- TRY IT
Exact copy, no pictures: return all the data below as written.
===== LISTED ENTRIES =====
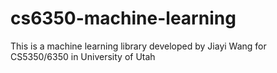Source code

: # cs6350-machine-learning
This is a machine learning library developed by Jiayi Wang for CS5350/6350 in University of Utah
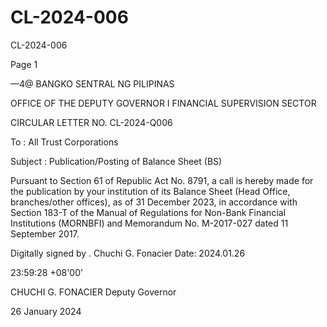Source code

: # CL-2024-006

CL-2024-006

Page 1

—4@ BANGKO SENTRAL NG PILIPINAS

OFFICE OF THE DEPUTY GOVERNOR I FINANCIAL SUPERVISION SECTOR

CIRCULAR LETTER NO. CL-2024-Q006

To : All Trust Corporations

Subject : Publication/Posting of Balance Sheet (BS)

Pursuant to Section 61 of Republic Act No. 8791, a call is hereby made for the publication by your institution of its Balance Sheet (Head Office, branches/other offices), as of 31 December 2023, in accordance with Section 183-T of the Manual of Regulations for Non-Bank Financial Institutions (MORNBFI) and Memorandum No. M-2017-027 dated 11 September 2017.

Digitally signed by . Chuchi G. Fonacier Date: 2024.01.26

23:59:28 +08'00'

CHUCHI G. FONACIER Deputy Governor

26 January 2024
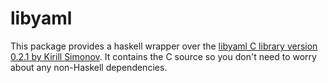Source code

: # libyaml

This package provides a haskell wrapper over the [libyaml C library version 0.2.1 by Kirill Simonov](https://github.com/yaml/libyaml). It contains the C source so you don't need to worry about any non-Haskell dependencies.
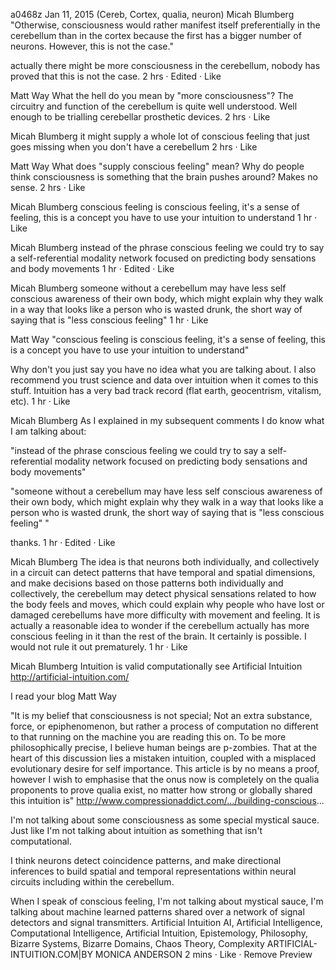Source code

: a0468z
Jan 11, 2015
(Cereb, Cortex, qualia, neuron)
Micah Blumberg "Otherwise, consciousness would rather manifest itself preferentially in the cerebellum than in the cortex because the first has a bigger number of neurons. However, this is not the case."

actually there might be more consciousness in the cerebellum, nobody has proved that this is not the case.
2 hrs · Edited · Like

Matt Way What the hell do you mean by "more consciousness"? The circuitry and function of the cerebellum is quite well understood. Well enough to be trialling cerebellar prosthetic devices.
2 hrs · Like

Micah Blumberg it might supply a whole lot of conscious feeling that just goes missing when you don't have a cerebellum
2 hrs · Like

Matt Way What does "supply conscious feeling" mean? Why do people think consciousness is something that the brain pushes around? Makes no sense.
2 hrs · Like

Micah Blumberg conscious feeling is conscious feeling, it's a sense of feeling, this is a concept you have to use your intuition to understand
1 hr · Like

Micah Blumberg instead of the phrase conscious feeling we could try to say a self-referential modality network focused on predicting body sensations and body movements
1 hr · Edited · Like

Micah Blumberg someone without a cerebellum may have less self conscious awareness of their own body, which might explain why they walk in a way that looks like a person who is wasted drunk, the short way of saying that is "less conscious feeling"
1 hr · Like

Matt Way "conscious feeling is conscious feeling, it's a sense of feeling, this is a concept you have to use your intuition to understand"

Why don't you just say you have no idea what you are talking about. I also recommend you trust science and data over intuition when it comes to this stuff. Intuition has a very bad track record (flat earth, geocentrism, vitalism, etc).
1 hr · Like

Micah Blumberg As I explained in my subsequent comments I do know what I am talking about:

"instead of the phrase conscious feeling we could try to say a self-referential modality network focused on predicting body sensations and body movements"

"someone without a cerebellum may have less self conscious awareness of their own body, which might explain why they walk in a way that looks like a person who is wasted drunk, the short way of saying that is "less conscious feeling" "

thanks.
1 hr · Edited · Like

Micah Blumberg The idea is that neurons both individually, and collectively in a circuit can detect patterns that have temporal and spatial dimensions, and make decisions based on those patterns both individually and collectively, the cerebellum may detect physical sensations related to how the body feels and moves, which could explain why people who have lost or damaged cerebellums have more difficulty with movement and feeling. It is actually a reasonable idea to wonder if the cerebellum actually has more conscious feeling in it than the rest of the brain. It certainly is possible. I would not rule it out prematurely.
1 hr · Like

Micah Blumberg Intuition is valid computationally see Artificial Intuition http://artificial-intuition.com/

I read your blog Matt Way

"It is my belief that consciousness is not special; Not an extra substance, force, or epiphenomenon, but rather a process of computation no different to that running on the machine you are reading this on. To be more philosophically precise, I believe human beings are p-zombies. That at the heart of this discussion lies a mistaken intuition, coupled with a misplaced evolutionary desire for self importance. This article is by no means a proof, however I wish to emphasise that the onus now is completely on the qualia proponents to prove qualia exist, no matter how strong or globally shared this intuition is" http://www.compressionaddict.com/.../building-conscious...

I'm not talking about some consciousness as some special mystical sauce. Just like I'm not talking about intuition as something that isn't computational.

I think neurons detect coincidence patterns, and make directional inferences to build spatial and temporal representations within neural circuits including within the cerebellum.

When I speak of conscious feeling, I'm not talking about mystical sauce, I'm talking about machine learned patterns shared over a network of signal detectors and signal transmitters.
Artificial Intuition
AI, Artificial Intelligence, Computational Intelligence, Artificial Intuition, Epistemology, Philosophy, Bizarre Systems, Bizarre Domains, Chaos Theory, Complexity
ARTIFICIAL-INTUITION.COM|BY MONICA ANDERSON
2 mins · Like · Remove Preview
=====
- OUTPUT
Source code

: # cs6350-machine-learning
This is a machine learning library developed by Jiayi Wang for CS5350/6350 in University of Utah
Source code

: # CL-2024-006

CL-2024-006

Page 1

—4@ BANGKO SENTRAL NG PILIPINAS

OFFICE OF THE DEPUTY GOVERNOR I FINANCIAL SUPERVISION SECTOR

CIRCULAR LETTER NO. CL-2024-Q006

To : All Trust Corporations

Subject : Publication/Posting of Balance Sheet (BS)

Pursuant to Section 61 of Republic Act No. 8791, a call is hereby made for the publication by your institution of its Balance Sheet (Head Office, branches/other offices), as of 31 December 2023, in accordance with Section 183-T of the Manual of Regulations for Non-Bank Financial Institutions (MORNBFI) and Memorandum No. M-2017-027 dated 11 September 2017.

Digitally signed by . Chuchi G. Fonacier Date: 2024.01.26

23:59:28 +08'00'

CHUCHI G. FONACIER Deputy Governor

26 January 2024
Source code

: # libyaml

This package provides a haskell wrapper over the [libyaml C library version 0.2.1 by Kirill Simonov](https://github.com/yaml/libyaml). It contains the C source so you don't need to worry about any non-Haskell dependencies.
Source code

: a0468z
Jan 11, 2015
(Cereb, Cortex, qualia, neuron)
Micah Blumberg "Otherwise, consciousness would rather manifest itself preferentially in the cerebellum than in the cortex because the first has a bigger number of neurons. However, this is not the case."

actually there might be more consciousness in the cerebellum, nobody has proved that this is not the case.
2 hrs · Edited · Like

Matt Way What the hell do you mean by "more consciousness"? The circuitry and function of the cerebellum is quite well understood. Well enough to be trialling cerebellar prosthetic devices.
2 hrs · Like

Micah Blumberg it might supply a whole lot of conscious feeling that just goes missing when you don't have a cerebellum
2 hrs · Like

Matt Way What does "supply conscious feeling" mean? Why do people think consciousness is something that the brain pushes around? Makes no sense.
2 hrs · Like

Micah Blumberg conscious feeling is conscious feeling, it's a sense of feeling, this is a concept you have to use your intuition to understand
1 hr · Like

Micah Blumberg instead of the phrase conscious feeling we could try to say a self-referential modality network focused on predicting body sensations and body movements
1 hr · Edited · Like

Micah Blumberg someone without a cerebellum may have less self conscious awareness of their own body, which might explain why they walk in a way that looks like a person who is wasted drunk, the short way of saying that is "less conscious feeling"
1 hr · Like

Matt Way "conscious feeling is conscious feeling, it's a sense of feeling, this is a concept you have to use your intuition to understand"

Why don't you just say you have no idea what you are talking about. I also recommend you trust science and data over intuition when it comes to this stuff. Intuition has a very bad track record (flat earth, geocentrism, vitalism, etc).
1 hr · Like

Micah Blumberg As I explained in my subsequent comments I do know what I am talking about:

"instead of the phrase conscious feeling we could try to say a self-referential modality network focused on predicting body sensations and body movements"

"someone without a cerebellum may have less self conscious awareness of their own body, which might explain why they walk in a way that looks like a person who is wasted drunk, the short way of saying that is "less conscious feeling" "

thanks.
1 hr · Edited · Like

Micah Blumberg The idea is that neurons both individually, and collectively in a circuit can detect patterns that have temporal and spatial dimensions, and make decisions based on those patterns both individually and collectively, the cerebellum may detect physical sensations related to how the body feels and moves, which could explain why people who have lost or damaged cerebellums have more difficulty with movement and feeling. It is actually a reasonable idea to wonder if the cerebellum actually has more conscious feeling in it than the rest of the brain. It certainly is possible. I would not rule it out prematurely.
1 hr · Like

Micah Blumberg Intuition is valid computationally see Artificial Intuition http://artificial-intuition.com/

I read your blog Matt Way

"It is my belief that consciousness is not special; Not an extra substance, force, or epiphenomenon, but rather a process of computation no different to that running on the machine you are reading this on. To be more philosophically precise, I believe human beings are p-zombies. That at the heart of this discussion lies a mistaken intuition, coupled with a misplaced evolutionary desire for self importance. This article is by no means a proof, however I wish to emphasise that the onus now is completely on the qualia proponents to prove qualia exist, no matter how strong or globally shared this intuition is" http://www.compressionaddict.com/.../building-conscious...

I'm not talking about some consciousness as some special mystical sauce. Just like I'm not talking about intuition as something that isn't computational.

I think neurons detect coincidence patterns, and make directional inferences to build spatial and temporal representations within neural circuits including within the cerebellum.

When I speak of conscious feeling, I'm not talking about mystical sauce, I'm talking about machine learned patterns shared over a network of signal detectors and signal transmitters.
Artificial Intuition
AI, Artificial Intelligence, Computational Intelligence, Artificial Intuition, Epistemology, Philosophy, Bizarre Systems, Bizarre Domains, Chaos Theory, Complexity
ARTIFICIAL-INTUITION.COM|BY MONICA ANDERSON
2 mins · Like · Remove Preview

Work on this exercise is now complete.